I’m considering applying for a master’s program instead of going through the bootcamp program. What do you suggest?

I’m hesitant about data science master’s programs.

When you commit to a master’s degree, you’re delaying your entry into the job market by two years. The field of data science is changing so rapidly that two years is a long time. The skills hiring managers are looking for and the tools data teams use may have shifted significantly in that time.

My personal opinion is that the best way to optimize your learning curve is to gather as much real-world experience as possible. That means getting a job in the data field ASAP.

Additionally, the democratization of education over the past decade now means that high-quality classes are available online for a tiny fraction of the price traditional universities charge their students. I’m a huge fan of platforms like Coursera and MIT OCW. My suggested courses from these sites can be found here.

At the end of the day, companies are just relying on these fancy degrees as a proxy for your competence to do the job. If you can show that competence in other ways, through job experience or a project portfolio, shelling out tens of thousands of dollars and multiple years of your life is not necessary.

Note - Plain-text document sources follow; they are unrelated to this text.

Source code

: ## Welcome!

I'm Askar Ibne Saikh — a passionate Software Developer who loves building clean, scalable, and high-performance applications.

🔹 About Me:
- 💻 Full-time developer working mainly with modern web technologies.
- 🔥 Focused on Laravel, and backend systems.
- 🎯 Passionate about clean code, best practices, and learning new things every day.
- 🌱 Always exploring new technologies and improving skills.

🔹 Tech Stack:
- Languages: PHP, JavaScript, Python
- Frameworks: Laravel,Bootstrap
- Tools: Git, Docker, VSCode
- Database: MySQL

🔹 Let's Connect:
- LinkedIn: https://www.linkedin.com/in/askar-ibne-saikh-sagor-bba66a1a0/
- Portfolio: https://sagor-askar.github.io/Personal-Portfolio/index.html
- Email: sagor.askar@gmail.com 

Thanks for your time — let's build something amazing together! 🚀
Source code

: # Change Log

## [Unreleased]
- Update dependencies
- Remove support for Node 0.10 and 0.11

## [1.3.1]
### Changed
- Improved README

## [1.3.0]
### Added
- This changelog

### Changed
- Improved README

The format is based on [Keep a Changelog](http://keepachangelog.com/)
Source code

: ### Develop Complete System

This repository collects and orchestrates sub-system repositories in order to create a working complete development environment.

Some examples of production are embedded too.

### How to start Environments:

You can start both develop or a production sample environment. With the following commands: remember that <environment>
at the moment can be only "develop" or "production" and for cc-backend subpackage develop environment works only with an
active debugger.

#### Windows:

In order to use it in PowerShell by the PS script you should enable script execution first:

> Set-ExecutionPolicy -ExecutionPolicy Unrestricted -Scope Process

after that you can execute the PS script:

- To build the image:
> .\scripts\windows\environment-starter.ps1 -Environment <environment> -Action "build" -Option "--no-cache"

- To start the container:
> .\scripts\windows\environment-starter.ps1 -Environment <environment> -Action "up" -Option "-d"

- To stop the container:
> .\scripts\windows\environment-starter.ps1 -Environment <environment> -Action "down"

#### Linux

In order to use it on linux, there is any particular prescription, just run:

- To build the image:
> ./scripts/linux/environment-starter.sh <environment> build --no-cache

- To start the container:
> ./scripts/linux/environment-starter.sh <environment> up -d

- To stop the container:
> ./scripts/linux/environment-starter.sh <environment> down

I’m planning on working full-time while enrolled in the bootcamp program. Do you think that’s doable?

Yes.

But it will require discipline and long unbroken stretches of time. You won’t be able to make any meaningful progress if you’re only carving out time to work on the bootcamp from 5-6 pm every weeknight. Your time will be much better spent if you can set aside an entire afternoon (or better yet, an entire weekend) to truly engage with the material.

Committing to the bootcamp requires a re-prioritization of your life. As Henry Ford said, “if you always do what you’ve always done, you’ll always get what you’ve always got.”

What advice do you have about the capstone projects?

Find data first.

I recommend Google’s dataset search engine or AWS’s open data registry. Municipal governments also do a surprisingly good job of uploading and updating data on topics ranging from employee salaries to pothole complaints.

Once you’ve found an interesting dataset, then you can start to formulate a project idea. For example, if you have salary data for municipal employees, you could analyze how those salaries vary by a city’s political affiliation. Are employees in Democratic-controlled areas paid more than Republican-controlled or vis versa? What other correlations could affect this relationship?

Once you understand those interactions, you could train a machine learning model to predict salary based on a variety of input, from years of experience to population density.

It is much harder to start with an idea and then scour the internet trying to find the perfect publicly available dataset. Make your life easier, and find the data first.

Closing

All that being said, the most important piece of advice I can give is to have fun.

You’re making this career change for a reason, and if you’re not enjoying the learning process, then you might be on the wrong path. Becoming a data scientist is not about the money or the prestige—it’s about the delight of solving puzzles, the joy of discovering patterns, the gratification of making a measurable impact. I sincerely hope that you find your career in data as satisfying as I’ve found mine so far.

So buckle up and enjoy the ride!

A guide for data science self-study

My path to becoming a data scientist has been untraditional.

After receiving a B.S. in chemical engineering, I worked as a process engineer for a wide range of industries, designing manufacturing facilities for products as varied as polyurethanes, pesticides, and Grey Poupon mustard.

Tired of long days on my feet starting up production lines and longing for an intellectual challenge, I discovered data science in 2017 and decided to pivot my career.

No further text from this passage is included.